(Plain-text document sources)

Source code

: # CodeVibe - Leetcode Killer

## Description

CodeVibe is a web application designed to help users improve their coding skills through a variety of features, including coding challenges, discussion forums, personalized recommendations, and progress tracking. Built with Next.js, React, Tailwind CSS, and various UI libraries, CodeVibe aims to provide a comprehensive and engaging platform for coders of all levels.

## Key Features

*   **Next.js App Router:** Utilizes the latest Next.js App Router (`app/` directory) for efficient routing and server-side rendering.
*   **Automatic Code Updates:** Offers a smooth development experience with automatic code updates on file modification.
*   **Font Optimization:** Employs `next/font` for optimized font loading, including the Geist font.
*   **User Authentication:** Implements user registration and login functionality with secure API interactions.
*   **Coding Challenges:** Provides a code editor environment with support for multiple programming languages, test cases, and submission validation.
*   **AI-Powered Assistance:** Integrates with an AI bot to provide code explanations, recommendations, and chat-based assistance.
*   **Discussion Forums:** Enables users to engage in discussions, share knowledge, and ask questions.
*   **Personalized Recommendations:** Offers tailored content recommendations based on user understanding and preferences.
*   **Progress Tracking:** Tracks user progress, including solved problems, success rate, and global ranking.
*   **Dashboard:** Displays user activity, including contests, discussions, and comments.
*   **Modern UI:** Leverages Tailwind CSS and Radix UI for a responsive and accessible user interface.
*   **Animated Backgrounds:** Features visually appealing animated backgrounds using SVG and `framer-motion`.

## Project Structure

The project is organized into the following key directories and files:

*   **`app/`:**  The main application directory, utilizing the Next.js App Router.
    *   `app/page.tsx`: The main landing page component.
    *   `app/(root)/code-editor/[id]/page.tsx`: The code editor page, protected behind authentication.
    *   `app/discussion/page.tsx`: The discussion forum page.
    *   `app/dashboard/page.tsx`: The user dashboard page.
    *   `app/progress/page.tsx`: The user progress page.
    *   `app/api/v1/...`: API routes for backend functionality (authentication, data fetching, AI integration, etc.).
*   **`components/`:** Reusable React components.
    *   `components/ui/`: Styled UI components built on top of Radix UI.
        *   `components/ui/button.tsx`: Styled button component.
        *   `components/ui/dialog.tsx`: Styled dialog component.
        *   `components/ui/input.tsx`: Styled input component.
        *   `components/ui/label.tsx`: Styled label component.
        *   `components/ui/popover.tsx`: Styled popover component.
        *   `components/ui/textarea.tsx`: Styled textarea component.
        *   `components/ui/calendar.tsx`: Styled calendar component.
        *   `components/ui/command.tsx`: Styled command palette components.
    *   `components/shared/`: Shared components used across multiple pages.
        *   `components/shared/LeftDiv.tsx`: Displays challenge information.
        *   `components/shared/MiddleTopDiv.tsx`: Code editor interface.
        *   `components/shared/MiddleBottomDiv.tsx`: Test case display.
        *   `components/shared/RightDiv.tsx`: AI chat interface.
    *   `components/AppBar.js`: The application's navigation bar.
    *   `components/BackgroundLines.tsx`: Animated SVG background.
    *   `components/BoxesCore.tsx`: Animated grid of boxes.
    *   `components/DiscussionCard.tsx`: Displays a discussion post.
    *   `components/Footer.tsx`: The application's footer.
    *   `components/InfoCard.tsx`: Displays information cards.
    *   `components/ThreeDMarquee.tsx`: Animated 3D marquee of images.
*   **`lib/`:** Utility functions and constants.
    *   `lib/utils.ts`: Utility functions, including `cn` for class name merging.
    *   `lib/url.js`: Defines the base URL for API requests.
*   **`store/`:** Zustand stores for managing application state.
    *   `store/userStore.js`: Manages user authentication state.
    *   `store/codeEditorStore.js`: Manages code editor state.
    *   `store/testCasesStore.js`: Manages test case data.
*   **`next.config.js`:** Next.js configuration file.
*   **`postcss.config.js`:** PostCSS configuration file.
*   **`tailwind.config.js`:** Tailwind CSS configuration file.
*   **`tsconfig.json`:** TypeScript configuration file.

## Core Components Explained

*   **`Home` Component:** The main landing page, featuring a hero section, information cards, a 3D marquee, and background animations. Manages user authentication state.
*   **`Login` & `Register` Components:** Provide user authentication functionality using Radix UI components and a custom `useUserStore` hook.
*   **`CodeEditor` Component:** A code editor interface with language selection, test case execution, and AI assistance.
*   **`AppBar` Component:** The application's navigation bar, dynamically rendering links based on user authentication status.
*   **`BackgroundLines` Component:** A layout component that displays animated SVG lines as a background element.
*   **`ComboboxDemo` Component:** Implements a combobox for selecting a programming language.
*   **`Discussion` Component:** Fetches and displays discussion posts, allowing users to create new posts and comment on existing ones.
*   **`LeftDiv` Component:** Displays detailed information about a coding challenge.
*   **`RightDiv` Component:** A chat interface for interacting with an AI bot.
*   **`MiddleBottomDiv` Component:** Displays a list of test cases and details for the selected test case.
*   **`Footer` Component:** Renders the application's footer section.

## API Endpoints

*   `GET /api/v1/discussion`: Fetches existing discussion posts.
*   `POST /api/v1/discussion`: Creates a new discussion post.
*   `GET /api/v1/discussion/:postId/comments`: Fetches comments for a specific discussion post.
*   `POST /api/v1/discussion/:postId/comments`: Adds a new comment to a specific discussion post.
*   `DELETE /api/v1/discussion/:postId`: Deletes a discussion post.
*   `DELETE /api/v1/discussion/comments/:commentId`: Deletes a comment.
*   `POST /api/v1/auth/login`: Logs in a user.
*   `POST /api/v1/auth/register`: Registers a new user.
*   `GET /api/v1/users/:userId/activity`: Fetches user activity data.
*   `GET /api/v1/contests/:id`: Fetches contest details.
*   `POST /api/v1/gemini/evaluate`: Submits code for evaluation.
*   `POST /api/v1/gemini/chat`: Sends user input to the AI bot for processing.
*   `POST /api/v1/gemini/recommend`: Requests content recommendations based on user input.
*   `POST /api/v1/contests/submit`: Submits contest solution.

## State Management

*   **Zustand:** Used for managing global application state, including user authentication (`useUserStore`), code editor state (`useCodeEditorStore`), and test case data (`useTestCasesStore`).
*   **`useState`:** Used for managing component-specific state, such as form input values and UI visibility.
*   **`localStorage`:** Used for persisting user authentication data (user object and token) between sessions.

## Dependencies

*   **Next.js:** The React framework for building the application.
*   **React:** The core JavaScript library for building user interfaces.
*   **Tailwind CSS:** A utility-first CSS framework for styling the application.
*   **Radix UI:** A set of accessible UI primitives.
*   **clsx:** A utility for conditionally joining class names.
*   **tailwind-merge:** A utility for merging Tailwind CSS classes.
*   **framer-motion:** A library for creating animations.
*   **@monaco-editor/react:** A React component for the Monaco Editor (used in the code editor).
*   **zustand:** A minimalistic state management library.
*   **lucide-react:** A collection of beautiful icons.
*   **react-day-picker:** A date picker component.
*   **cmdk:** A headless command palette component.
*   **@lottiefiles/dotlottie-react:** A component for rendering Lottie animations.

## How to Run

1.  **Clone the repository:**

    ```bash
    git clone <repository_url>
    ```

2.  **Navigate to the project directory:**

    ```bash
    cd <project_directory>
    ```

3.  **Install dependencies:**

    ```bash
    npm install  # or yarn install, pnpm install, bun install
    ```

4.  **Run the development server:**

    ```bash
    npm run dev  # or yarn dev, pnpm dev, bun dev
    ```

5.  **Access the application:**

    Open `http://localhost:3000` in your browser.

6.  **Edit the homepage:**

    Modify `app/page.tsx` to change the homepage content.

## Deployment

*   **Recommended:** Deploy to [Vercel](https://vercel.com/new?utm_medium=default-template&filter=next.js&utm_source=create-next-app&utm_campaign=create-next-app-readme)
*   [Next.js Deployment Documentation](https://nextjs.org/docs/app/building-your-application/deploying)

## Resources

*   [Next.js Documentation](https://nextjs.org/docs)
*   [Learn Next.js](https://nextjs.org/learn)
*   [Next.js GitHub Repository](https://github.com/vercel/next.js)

### How to complete this task:
Reproduce the lines above, beginning at the line with "Next.js configuration file." and stopping after the line with "animations. Manages user authentication state.", exactly as they are.

### Finished exercise:
*   **`next.config.js`:** Next.js configuration file.
*   **`postcss.config.js`:** PostCSS configuration file.
*   **`tailwind.config.js`:** Tailwind CSS configuration file.
*   **`tsconfig.json`:** TypeScript configuration file.

## Core Components Explained

*   **`Home` Component:** The main landing page, featuring a hero section, information cards, a 3D marquee, and background animations. Manages user authentication state.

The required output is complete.